Second thing you will notice: they are walking advertisements. Okay, I may not wholly clear on that. What I meant was they know how to say it and the right time to say it. They will make sure you will fall for their program. Everything you do, from your answers to your gestures; they will use it against you. The moment they spot hesitation, they will go for it. Kate was like a tape; every time I said 'no', she would rewind back and start over with her advertisement. Like a robot. She has no respect.

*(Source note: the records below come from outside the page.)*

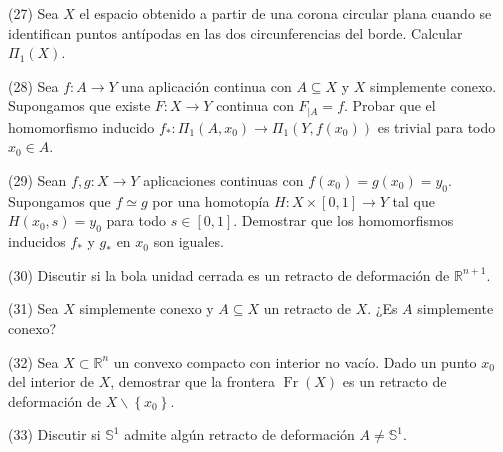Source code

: \documentclass[
  a4paper,
  spanish,
  12pt,
]{scrartcl}
\begin{document}
\begin{ejer}
(27) Sea $X$ el espacio obtenido a partir de una corona circular plana cuando se identifican puntos antípodas en las dos circunferencias del borde. Calcular $\Pi_{1}(X)$.\\
\end{ejer}

\begin{ejer}
(28) Sea $f: A \rightarrow Y$ una aplicación continua con $A \subseteq X$ y $X$ simplemente conexo. Supongamos que existe $F: X \rightarrow Y$ continua con $F_{\mid A}=f$. Probar que el homomorfismo inducido $f_{*}: \Pi_{1}\left(A, x_{0}\right) \rightarrow \Pi_{1}\left(Y, f\left(x_{0}\right)\right)$ es trivial para todo $x_{0} \in A$.\\
\end{ejer}

\begin{ejer}
(29) Sean $f, g: X \rightarrow Y$ aplicaciones continuas con $f\left(x_{0}\right)=g\left(x_{0}\right)=y_{0}$. Supongamos que $f \simeq g$ por una homotopía $H: X \times[0,1] \rightarrow Y$ tal que $H\left(x_{0}, s\right)=y_{0}$ para todo $s \in[0,1]$. Demostrar que los homomorfismos inducidos $f_{*}$ y $g_{*}$ en $x_{0}$ son iguales.\\
\end{ejer}

\begin{ejer}
(30) Discutir si la bola unidad cerrada es un retracto de deformación de $\mathbb{R}^{n+1}$.\\
\end{ejer}

\begin{ejer}
(31) Sea $X$ simplemente conexo y $A \subseteq X$ un retracto de $X$. ¿Es $A$ simplemente conexo?\\
\end{ejer}

\begin{ejer}
(32) Sea $X \subset \mathbb{R}^{n}$ un convexo compacto con interior no vacío. Dado un punto $x_{0}$ del interior de $X$, demostrar que la frontera $\operatorname{Fr}(X)$ es un retracto de deformación de $X \backslash\left\{x_{0}\right\}$.\\
\end{ejer}

\begin{ejer}
(33) Discutir si $\mathbb{S}^{1}$ admite algún retracto de deformación $A \neq \mathbb{S}^{1}$.\\
\end{ejer}
\end{document}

The sad thing is, some of them have successfully convinced some people. Kate even showed me a couple of receipts from hardworking people. One gave Kate all of her savings. Another gave Kate 8,000php. That is a lot of money; it can pay for several bills, food and house rent. They are people who work abroad, away from their own families just to give a better future for their children.

They will tend to tell you that you can start the account with any amount of money you may have (Kate told me: 'kahit barya lang po, pwede na ma'am.' That's a lie; her 'barya' is actually 4,000php.) In reality, your contribution will tend to depend on your age and true insurance companies will tell you that you will not receive money from them for as long as you live; there will be limits. Kate was saying the opposite.

You have to be solid in your decision. Even if it will look rude or harsh, you have to say NO. Agents who scam like this lack transparency, meaning they will not tell you the whole ugly truth. Also, they can become rude to you. Kate is a very sarcastic agent. When we were already talking for almost two hours, she went to the point when she told me: 'this offer is only good today so let's not waste each other's time' ('ngayong lang itong offer na 'to kaya 'wag mo na sayangin ang oras mo at oras ko') and asked me to sign a form that states I am giving them authorization to actually debit money from my bank account ('pirmahan mo na 'to para makapagstart ka na'). I smiled sweetly and told her: 'no, I don't want you to debit money from my account. Even if the offer expires today, it's fine.' ('ayoko po pirmahan yan, ayoko kumuha kayo ng pera sa account ko. Kahit matapos na ang offer, okay lang.')

As we part ways, she told me sarcastically: "God bless you, ma'am." Like somehow she went to some lengths as to use God and guilt-trip me. Shame on her.